Directions -> Before anything else, drop the pictures; then return exactly the lines from the top of the listing through the line with "Dans le 1er".

Given data ->
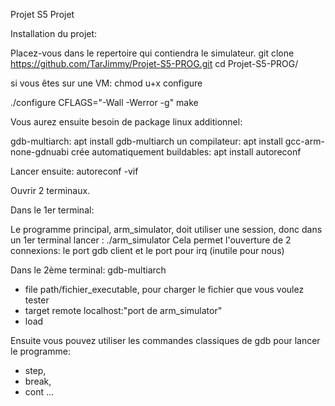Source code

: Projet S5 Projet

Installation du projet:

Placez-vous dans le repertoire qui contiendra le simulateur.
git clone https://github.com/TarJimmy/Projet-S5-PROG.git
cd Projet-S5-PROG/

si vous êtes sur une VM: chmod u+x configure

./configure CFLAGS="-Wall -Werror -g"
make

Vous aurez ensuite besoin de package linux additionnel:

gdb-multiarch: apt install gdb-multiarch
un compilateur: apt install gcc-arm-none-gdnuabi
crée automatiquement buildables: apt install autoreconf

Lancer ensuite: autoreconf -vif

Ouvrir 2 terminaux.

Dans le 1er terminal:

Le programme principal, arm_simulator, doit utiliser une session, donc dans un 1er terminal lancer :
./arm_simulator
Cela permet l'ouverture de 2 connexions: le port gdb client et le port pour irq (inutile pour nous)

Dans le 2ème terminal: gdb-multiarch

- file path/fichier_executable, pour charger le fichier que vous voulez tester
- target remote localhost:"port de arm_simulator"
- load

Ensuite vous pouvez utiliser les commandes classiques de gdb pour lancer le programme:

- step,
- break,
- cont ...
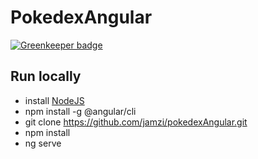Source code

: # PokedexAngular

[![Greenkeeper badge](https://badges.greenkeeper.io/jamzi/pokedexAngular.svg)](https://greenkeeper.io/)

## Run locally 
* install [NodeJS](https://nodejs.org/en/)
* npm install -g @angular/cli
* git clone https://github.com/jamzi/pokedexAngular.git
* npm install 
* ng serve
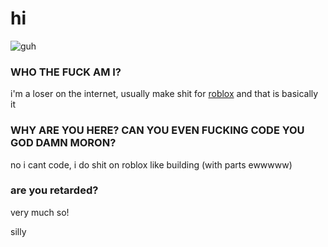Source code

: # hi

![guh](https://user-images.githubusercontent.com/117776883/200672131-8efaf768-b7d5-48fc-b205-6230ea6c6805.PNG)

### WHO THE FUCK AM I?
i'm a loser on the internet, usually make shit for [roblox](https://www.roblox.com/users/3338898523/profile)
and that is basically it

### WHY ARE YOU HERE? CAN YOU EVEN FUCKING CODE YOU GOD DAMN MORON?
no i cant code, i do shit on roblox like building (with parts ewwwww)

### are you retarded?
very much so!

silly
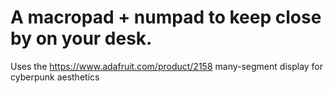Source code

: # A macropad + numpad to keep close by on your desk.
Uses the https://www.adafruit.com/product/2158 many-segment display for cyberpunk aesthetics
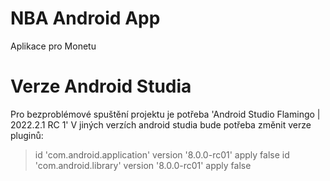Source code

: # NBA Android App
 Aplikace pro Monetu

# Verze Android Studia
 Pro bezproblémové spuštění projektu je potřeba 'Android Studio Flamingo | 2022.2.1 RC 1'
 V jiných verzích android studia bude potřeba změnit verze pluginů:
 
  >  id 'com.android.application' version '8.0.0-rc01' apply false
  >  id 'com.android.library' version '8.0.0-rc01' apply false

Written response ->
Source code

: Projet S5 Projet

Installation du projet:

Placez-vous dans le repertoire qui contiendra le simulateur.
git clone https://github.com/TarJimmy/Projet-S5-PROG.git
cd Projet-S5-PROG/

si vous êtes sur une VM: chmod u+x configure

./configure CFLAGS="-Wall -Werror -g"
make

Vous aurez ensuite besoin de package linux additionnel:

gdb-multiarch: apt install gdb-multiarch
un compilateur: apt install gcc-arm-none-gdnuabi
crée automatiquement buildables: apt install autoreconf

Lancer ensuite: autoreconf -vif

Ouvrir 2 terminaux.

Dans le 1er terminal:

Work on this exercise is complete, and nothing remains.